## TASK PROMPT
Which lines run from the one containing "image_name:Figure 3.27" to the end of the entries below? Retype exactly those, both ends included.

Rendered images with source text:
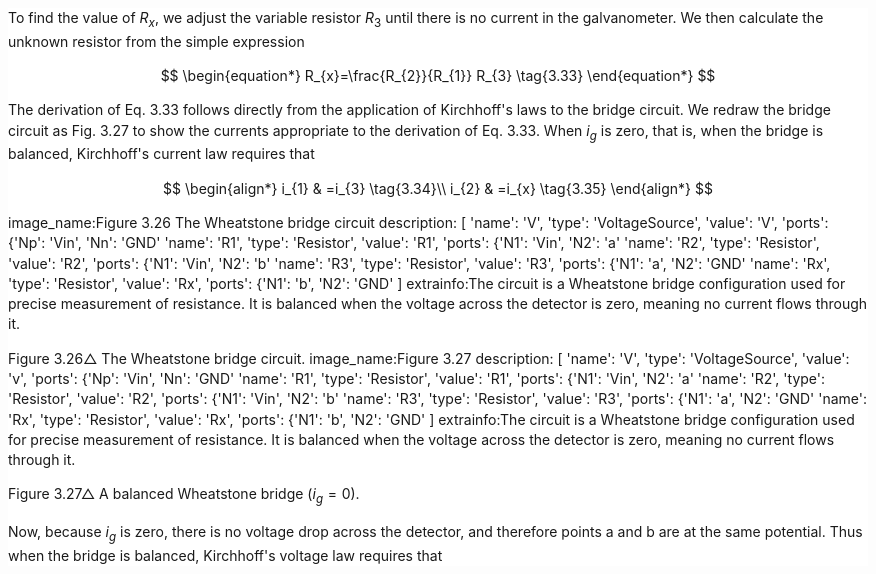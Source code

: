 To find the value of $R_{x}$, we adjust the variable resistor $R_{3}$ until there is no current in the galvanometer. We then calculate the unknown resistor from the simple expression

$$
\begin{equation*}
R_{x}=\frac{R_{2}}{R_{1}} R_{3} \tag{3.33}
\end{equation*}
$$

The derivation of Eq. 3.33 follows directly from the application of Kirchhoff's laws to the bridge circuit. We redraw the bridge circuit as Fig. 3.27 to show the currents appropriate to the derivation of Eq. 3.33. When $i_{g}$ is zero, that is, when the bridge is balanced, Kirchhoff's current law requires that

$$
\begin{align*}
i_{1} & =i_{3}  \tag{3.34}\\
i_{2} & =i_{x} \tag{3.35}
\end{align*}
$$

image_name:Figure 3.26 The Wheatstone bridge circuit
description:
[
'name': 'V', 'type': 'VoltageSource', 'value': 'V', 'ports': {'Np': 'Vin', 'Nn': 'GND'
'name': 'R1', 'type': 'Resistor', 'value': 'R1', 'ports': {'N1': 'Vin', 'N2': 'a'
'name': 'R2', 'type': 'Resistor', 'value': 'R2', 'ports': {'N1': 'Vin', 'N2': 'b'
'name': 'R3', 'type': 'Resistor', 'value': 'R3', 'ports': {'N1': 'a', 'N2': 'GND'
'name': 'Rx', 'type': 'Resistor', 'value': 'Rx', 'ports': {'N1': 'b', 'N2': 'GND'
]
extrainfo:The circuit is a Wheatstone bridge configuration used for precise measurement of resistance. It is balanced when the voltage across the detector is zero, meaning no current flows through it.


Figure $3.26 \triangle$ The Wheatstone bridge circuit.
image_name:Figure 3.27
description:
[
'name': 'V', 'type': 'VoltageSource', 'value': 'v', 'ports': {'Np': 'Vin', 'Nn': 'GND'
'name': 'R1', 'type': 'Resistor', 'value': 'R1', 'ports': {'N1': 'Vin', 'N2': 'a'
'name': 'R2', 'type': 'Resistor', 'value': 'R2', 'ports': {'N1': 'Vin', 'N2': 'b'
'name': 'R3', 'type': 'Resistor', 'value': 'R3', 'ports': {'N1': 'a', 'N2': 'GND'
'name': 'Rx', 'type': 'Resistor', 'value': 'Rx', 'ports': {'N1': 'b', 'N2': 'GND'
]
extrainfo:The circuit is a Wheatstone bridge configuration used for precise measurement of resistance. It is balanced when the voltage across the detector is zero, meaning no current flows through it.


Figure $3.27 \triangle \mathrm{~A}$ balanced Wheatstone bridge $\left(i_{g}=0\right)$.

Now, because $i_{g}$ is zero, there is no voltage drop across the detector, and therefore points a and b are at the same potential. Thus when the bridge is balanced, Kirchhoff's voltage law requires that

## SOLUTION
image_name:Figure 3.27
description:
[
'name': 'V', 'type': 'VoltageSource', 'value': 'v', 'ports': {'Np': 'Vin', 'Nn': 'GND'
'name': 'R1', 'type': 'Resistor', 'value': 'R1', 'ports': {'N1': 'Vin', 'N2': 'a'
'name': 'R2', 'type': 'Resistor', 'value': 'R2', 'ports': {'N1': 'Vin', 'N2': 'b'
'name': 'R3', 'type': 'Resistor', 'value': 'R3', 'ports': {'N1': 'a', 'N2': 'GND'
'name': 'Rx', 'type': 'Resistor', 'value': 'Rx', 'ports': {'N1': 'b', 'N2': 'GND'
]
extrainfo:The circuit is a Wheatstone bridge configuration used for precise measurement of resistance. It is balanced when the voltage across the detector is zero, meaning no current flows through it.


Figure $3.27 \triangle \mathrm{~A}$ balanced Wheatstone bridge $\left(i_{g}=0\right)$.

Now, because $i_{g}$ is zero, there is no voltage drop across the detector, and therefore points a and b are at the same potential. Thus when the bridge is balanced, Kirchhoff's voltage law requires that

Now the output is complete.